We had a parent project to do, and I put it off as long as possible. We had to write you a ‘love letter’ telling you why we love being your parents, to be posted in the hallway. And I delayed, and squirmed, and chafed, and I could not figure out why. As I sat there staring at the lined heart shape, waiting to be filled with meticulous print that you could read instead of cursive, I was blank. How can I explain to you in words you can grasp how much we love you, and why? How can I express it to you in ways that won’t make the other parents look at you more askance than they already do, my mop-haired little energy ball?

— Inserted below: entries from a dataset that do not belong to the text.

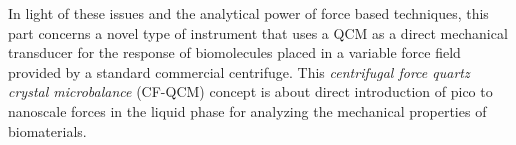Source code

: In light of these issues and the analytical power of force based
techniques, this part concerns a novel type of instrument that uses a QCM
as a direct mechanical transducer for the response of biomolecules placed
in a variable force field provided by a standard commercial centrifuge.
This \textit{centrifugal force quartz crystal microbalance} (CF-QCM)
concept is about direct introduction of pico to nanoscale forces in the
liquid phase for analyzing the mechanical properties of biomaterials.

You let me be me. Never once have you looked at me and asked me to be the mom I’m not. You haven’t asked for kid’s music. You haven’t asked for kid’s cuisine. You throw your arms wide and welcome the world your dad and I love. We bounce on your bed and sing ‘Fireflies’ at the top of our lungs. You take my lessons of gender equality in stride. You don’t ace me out of things because I’m a girl. You do tell me when not to look at your computer screen or the book you’re reading because it has spiders and you know I hate spiders not because I’m a girl but because well I just don’t like them. You love my very grown up cooking and delight in watching grown up science shows and cooking shows (in addition to a roster of brain melting kid oriented pablum, natch).
I love you because you are brilliant, and because you are so very smart your challenges to me are because you can understand and you do think deeply, whether it’s about math or history, about religious intolerance or racial injustice, and not that you are merely happy to get a day off of school for MLK Jr. Day and I have to struggle to get you to understand why he was important. Your brain fascinates me, as you work like a normal kid to figure out the order of the world- from house to neighborhood, town to state, state to country, country to continent, continents to earth- yet at the same time you are deeply interested in the revolutionary and civil wars. I love that you are 6 years old and can bloody well remember that both those wars occurred and that they were DIFFERENT, which gives you a leg up on some 20% of high school students according to the test data. I love that you never made me remember a bajillion species of dinosaurs. I love your kindness, and compassion, your devotion to your friends and your awareness of the world and needs beyond your own little sphere.
Someone told me, when I was pregnant, that you would be the ultimate clay I would work. But now, as I reflect on why I love you, little man, I would argue that in raising you I am shaping myself. You make me better, Sean, and not ’someone else’, and I love you for it.